[Plain-text document sources]
________________________________________

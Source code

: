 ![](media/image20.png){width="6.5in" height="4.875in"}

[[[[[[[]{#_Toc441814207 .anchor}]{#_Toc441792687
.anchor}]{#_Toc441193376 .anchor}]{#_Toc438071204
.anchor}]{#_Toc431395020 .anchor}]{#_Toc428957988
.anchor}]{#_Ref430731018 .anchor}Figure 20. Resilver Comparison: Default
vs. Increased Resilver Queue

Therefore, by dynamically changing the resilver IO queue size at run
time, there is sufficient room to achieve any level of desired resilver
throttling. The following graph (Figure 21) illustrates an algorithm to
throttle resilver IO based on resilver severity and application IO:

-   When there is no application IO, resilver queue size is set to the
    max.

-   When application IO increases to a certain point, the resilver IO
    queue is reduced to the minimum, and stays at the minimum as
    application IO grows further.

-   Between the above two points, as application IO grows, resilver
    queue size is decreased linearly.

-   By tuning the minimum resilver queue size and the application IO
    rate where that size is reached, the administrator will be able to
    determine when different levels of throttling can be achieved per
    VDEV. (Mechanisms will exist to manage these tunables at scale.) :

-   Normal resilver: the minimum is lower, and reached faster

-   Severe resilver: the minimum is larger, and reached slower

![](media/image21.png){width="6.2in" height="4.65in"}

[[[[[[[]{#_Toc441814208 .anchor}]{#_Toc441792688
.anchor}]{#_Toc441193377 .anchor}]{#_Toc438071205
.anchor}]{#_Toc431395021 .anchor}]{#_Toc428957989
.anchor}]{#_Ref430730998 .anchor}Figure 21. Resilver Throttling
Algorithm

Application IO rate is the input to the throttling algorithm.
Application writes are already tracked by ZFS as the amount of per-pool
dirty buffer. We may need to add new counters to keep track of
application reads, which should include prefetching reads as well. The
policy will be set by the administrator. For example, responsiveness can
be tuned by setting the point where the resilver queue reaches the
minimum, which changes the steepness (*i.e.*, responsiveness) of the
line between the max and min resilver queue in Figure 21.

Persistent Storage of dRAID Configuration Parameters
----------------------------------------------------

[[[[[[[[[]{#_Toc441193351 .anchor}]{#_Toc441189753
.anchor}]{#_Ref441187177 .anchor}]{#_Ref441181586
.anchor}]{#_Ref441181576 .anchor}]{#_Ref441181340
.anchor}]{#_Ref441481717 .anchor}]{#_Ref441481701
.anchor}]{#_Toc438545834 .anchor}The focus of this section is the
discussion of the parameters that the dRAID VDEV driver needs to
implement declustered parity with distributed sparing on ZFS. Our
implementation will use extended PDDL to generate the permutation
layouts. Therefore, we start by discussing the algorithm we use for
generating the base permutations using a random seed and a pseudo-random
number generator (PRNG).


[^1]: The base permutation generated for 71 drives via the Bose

________________________________________

*What the exercise asks:*
Check each line of the entries for "Figure" and copy those that have it.

*Solution:*
.anchor}]{#_Ref430731018 .anchor}Figure 20. Resilver Comparison: Default
throttling. The following graph (Figure 21) illustrates an algorithm to
.anchor}]{#_Ref430730998 .anchor}Figure 21. Resilver Throttling
line between the max and min resilver queue in Figure 21.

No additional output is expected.